I shall never forget the day I was taken to collect my first pair of glasses – plastic, pale pink, National Health frames guaranteed to make you a target for bullies at school.  They were monumentally ugly and unflattering, and they never sat straight on my nose because one of my ears is higher than the other (most people’s are, apparently) and they could never adjust them to get the angle right.  I still have the same problem.

I didn’t care.

Because for the first time in my life, I could see.

I came out of that little shop, and saw road signs and shop fronts, chimneys, roof tiles and clouds, car number plates, birds, litter in the gutters, pebbles and cobbles, a myriad of enchanting details that were entirely new to me.  It felt like a miracle.
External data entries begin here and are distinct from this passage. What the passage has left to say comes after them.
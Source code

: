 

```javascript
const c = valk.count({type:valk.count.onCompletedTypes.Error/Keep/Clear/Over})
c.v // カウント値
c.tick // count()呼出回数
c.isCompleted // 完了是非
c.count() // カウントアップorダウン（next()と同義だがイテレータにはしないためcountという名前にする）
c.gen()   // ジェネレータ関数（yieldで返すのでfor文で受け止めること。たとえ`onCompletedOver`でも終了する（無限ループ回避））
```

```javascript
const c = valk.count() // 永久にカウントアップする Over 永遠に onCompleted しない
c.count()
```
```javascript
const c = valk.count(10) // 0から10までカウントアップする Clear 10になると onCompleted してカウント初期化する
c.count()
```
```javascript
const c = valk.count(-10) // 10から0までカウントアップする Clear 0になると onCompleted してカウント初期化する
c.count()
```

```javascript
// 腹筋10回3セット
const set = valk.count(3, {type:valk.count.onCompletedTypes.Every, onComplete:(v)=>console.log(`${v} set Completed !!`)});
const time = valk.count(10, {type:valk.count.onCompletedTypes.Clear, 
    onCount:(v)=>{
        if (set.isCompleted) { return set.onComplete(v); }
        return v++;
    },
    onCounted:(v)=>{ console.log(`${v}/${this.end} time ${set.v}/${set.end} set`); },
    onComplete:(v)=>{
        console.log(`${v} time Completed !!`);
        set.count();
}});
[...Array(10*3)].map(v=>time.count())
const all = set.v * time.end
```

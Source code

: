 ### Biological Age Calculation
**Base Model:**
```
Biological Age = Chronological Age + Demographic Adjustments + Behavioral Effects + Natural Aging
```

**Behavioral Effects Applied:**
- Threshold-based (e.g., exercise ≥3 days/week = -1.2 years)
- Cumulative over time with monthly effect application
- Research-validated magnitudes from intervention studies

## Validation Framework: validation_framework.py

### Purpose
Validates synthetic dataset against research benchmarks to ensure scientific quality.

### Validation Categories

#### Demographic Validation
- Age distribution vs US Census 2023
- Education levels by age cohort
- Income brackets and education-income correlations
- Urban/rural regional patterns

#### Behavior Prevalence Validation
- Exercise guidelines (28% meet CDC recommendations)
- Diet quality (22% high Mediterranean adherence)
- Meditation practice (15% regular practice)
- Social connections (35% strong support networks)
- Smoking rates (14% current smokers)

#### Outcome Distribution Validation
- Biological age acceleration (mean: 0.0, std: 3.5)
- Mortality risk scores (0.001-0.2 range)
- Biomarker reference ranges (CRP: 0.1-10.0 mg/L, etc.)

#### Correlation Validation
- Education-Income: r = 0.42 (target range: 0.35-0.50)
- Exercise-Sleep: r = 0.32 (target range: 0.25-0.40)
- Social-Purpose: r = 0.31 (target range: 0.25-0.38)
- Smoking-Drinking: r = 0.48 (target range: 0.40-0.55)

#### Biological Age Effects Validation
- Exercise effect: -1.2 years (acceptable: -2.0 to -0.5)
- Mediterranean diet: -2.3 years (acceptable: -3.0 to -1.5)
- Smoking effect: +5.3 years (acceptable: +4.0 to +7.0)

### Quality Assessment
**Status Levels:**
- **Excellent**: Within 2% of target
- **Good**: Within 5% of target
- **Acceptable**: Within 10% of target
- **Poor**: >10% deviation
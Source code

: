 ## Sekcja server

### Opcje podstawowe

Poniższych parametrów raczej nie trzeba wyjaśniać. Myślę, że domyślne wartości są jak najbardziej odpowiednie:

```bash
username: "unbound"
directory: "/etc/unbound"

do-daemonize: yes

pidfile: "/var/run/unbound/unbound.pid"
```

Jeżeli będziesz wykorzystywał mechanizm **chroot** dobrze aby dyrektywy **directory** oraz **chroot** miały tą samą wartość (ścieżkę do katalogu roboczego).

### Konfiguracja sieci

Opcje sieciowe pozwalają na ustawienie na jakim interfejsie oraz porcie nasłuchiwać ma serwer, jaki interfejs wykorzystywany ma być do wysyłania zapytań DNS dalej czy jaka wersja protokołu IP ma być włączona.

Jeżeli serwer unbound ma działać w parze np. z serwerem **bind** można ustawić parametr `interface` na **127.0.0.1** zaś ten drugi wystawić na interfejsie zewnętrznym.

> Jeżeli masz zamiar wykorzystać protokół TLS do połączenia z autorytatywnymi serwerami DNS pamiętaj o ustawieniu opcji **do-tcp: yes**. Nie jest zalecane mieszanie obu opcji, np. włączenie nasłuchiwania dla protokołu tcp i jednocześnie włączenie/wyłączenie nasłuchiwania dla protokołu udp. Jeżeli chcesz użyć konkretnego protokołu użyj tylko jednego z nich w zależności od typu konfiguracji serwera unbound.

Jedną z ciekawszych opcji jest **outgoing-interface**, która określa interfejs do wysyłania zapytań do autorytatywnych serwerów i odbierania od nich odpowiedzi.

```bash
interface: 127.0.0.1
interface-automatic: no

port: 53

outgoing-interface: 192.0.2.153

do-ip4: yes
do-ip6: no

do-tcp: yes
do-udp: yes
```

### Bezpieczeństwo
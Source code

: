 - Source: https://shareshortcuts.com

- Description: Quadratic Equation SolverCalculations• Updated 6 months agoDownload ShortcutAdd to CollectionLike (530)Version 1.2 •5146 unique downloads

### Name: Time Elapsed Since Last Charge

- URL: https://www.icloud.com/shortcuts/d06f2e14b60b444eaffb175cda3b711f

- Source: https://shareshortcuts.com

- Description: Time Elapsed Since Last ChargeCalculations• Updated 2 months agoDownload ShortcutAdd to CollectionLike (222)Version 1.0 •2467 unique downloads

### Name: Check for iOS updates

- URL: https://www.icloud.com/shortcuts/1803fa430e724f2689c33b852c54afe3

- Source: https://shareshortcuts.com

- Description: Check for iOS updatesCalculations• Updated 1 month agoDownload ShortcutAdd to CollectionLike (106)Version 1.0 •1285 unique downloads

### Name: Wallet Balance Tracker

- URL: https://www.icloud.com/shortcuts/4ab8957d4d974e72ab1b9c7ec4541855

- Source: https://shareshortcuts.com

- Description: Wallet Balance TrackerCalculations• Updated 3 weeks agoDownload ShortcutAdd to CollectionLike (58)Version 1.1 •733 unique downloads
Other kids at school moaned about having to wear specs when their turn came, or refused to, point blank, on grounds of vanity.  Some even deliberately damaged theirs so they wouldn’t have to wear them.  I never understood what they were on about.  Spectacles were for me a liberation, a swipe of pure magic in my life, and I loved them.

And sitting in the opticians chair yesterday, looking at a row of illuminated capital letters through a contraption that Professor Brainstawm would have been proud of, I felt once more that giddy thrill of being able to see.

So I am resolved never to neglect my eyesight again.   Not for perfectly sensible health reasons, of which there are many, and which I entirely subscribe to; not in recognition of my ‘lack of deserving’ habits which explained my recent years drought, nor even to avoid those pesky wrinkles.  No, I shall make sure my prescription is always up to date in in future for the frivolous, delicious rush of childlike excitement, the giddly thrill of seeing.